# Brief
Pull out every line below holding the word "disableHLJS".

#### Information given ####

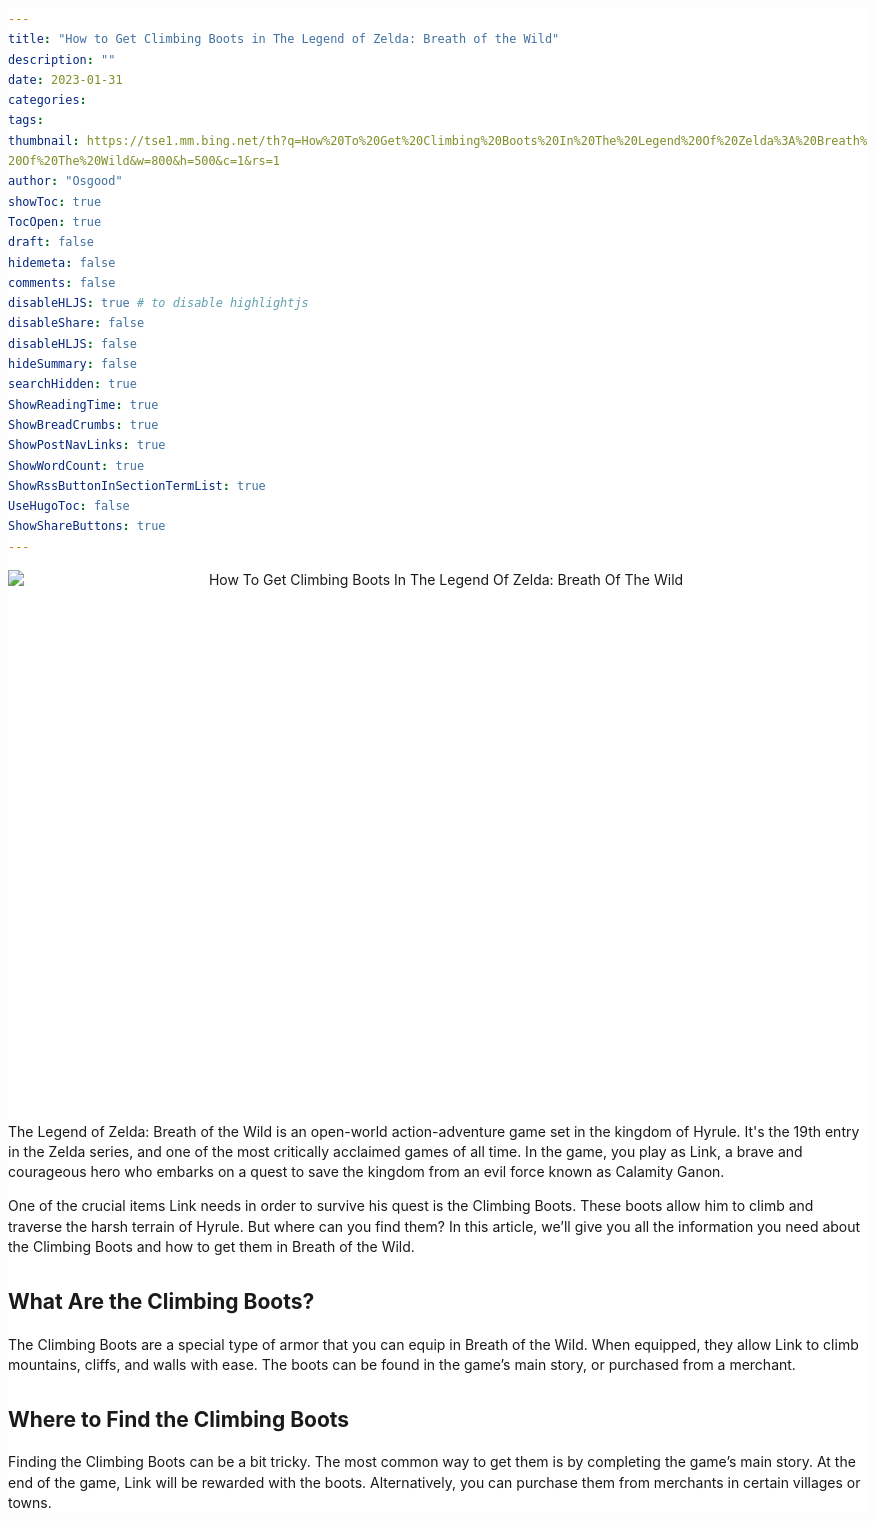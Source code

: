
 ```yaml
---
title: "How to Get Climbing Boots in The Legend of Zelda: Breath of the Wild"
description: ""
date: 2023-01-31
categories: 
tags: 
thumbnail: https://tse1.mm.bing.net/th?q=How%20To%20Get%20Climbing%20Boots%20In%20The%20Legend%20Of%20Zelda%3A%20Breath%20Of%20The%20Wild&w=800&h=500&c=1&rs=1
author: "Osgood"
showToc: true
TocOpen: true
draft: false
hidemeta: false
comments: false
disableHLJS: true # to disable highlightjs
disableShare: false
disableHLJS: false
hideSummary: false
searchHidden: true
ShowReadingTime: true
ShowBreadCrumbs: true
ShowPostNavLinks: true
ShowWordCount: true
ShowRssButtonInSectionTermList: true
UseHugoToc: false
ShowShareButtons: true
---
```


<center>
	<img src="https://tse1.mm.bing.net/th?q=How%20To%20Get%20Climbing%20Boots%20In%20The%20Legend%20Of%20Zelda%3A%20Breath%20Of%20The%20Wild&w=800&h=500&c=1&rs=1" alt="How To Get Climbing Boots In The Legend Of Zelda: Breath Of The Wild" width="800" height="500" style="display: block; width: 100%; height: auto">
</center>

<p>The Legend of Zelda: Breath of the Wild is an open-world action-adventure game set in the kingdom of Hyrule. It's the 19th entry in the Zelda series, and one of the most critically acclaimed games of all time. In the game, you play as Link, a brave and courageous hero who embarks on a quest to save the kingdom from an evil force known as Calamity Ganon.</p>

<p>One of the crucial items Link needs in order to survive his quest is the Climbing Boots. These boots allow him to climb and traverse the harsh terrain of Hyrule. But where can you find them? In this article, we’ll give you all the information you need about the Climbing Boots and how to get them in Breath of the Wild.</p>

<h2>What Are the Climbing Boots?</h2>

<p>The Climbing Boots are a special type of armor that you can equip in Breath of the Wild. When equipped, they allow Link to climb mountains, cliffs, and walls with ease. The boots can be found in the game’s main story, or purchased from a merchant.</p>

<h2>Where to Find the Climbing Boots</h2>

<p>Finding the Climbing Boots can be a bit tricky. The most common way to get them is by completing the game’s main story. At the end of the game, Link will be rewarded with the boots. Alternatively, you can purchase them from merchants in certain villages or towns.</p>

####

# Task response
disableHLJS: true # to disable highlightjs
disableHLJS: false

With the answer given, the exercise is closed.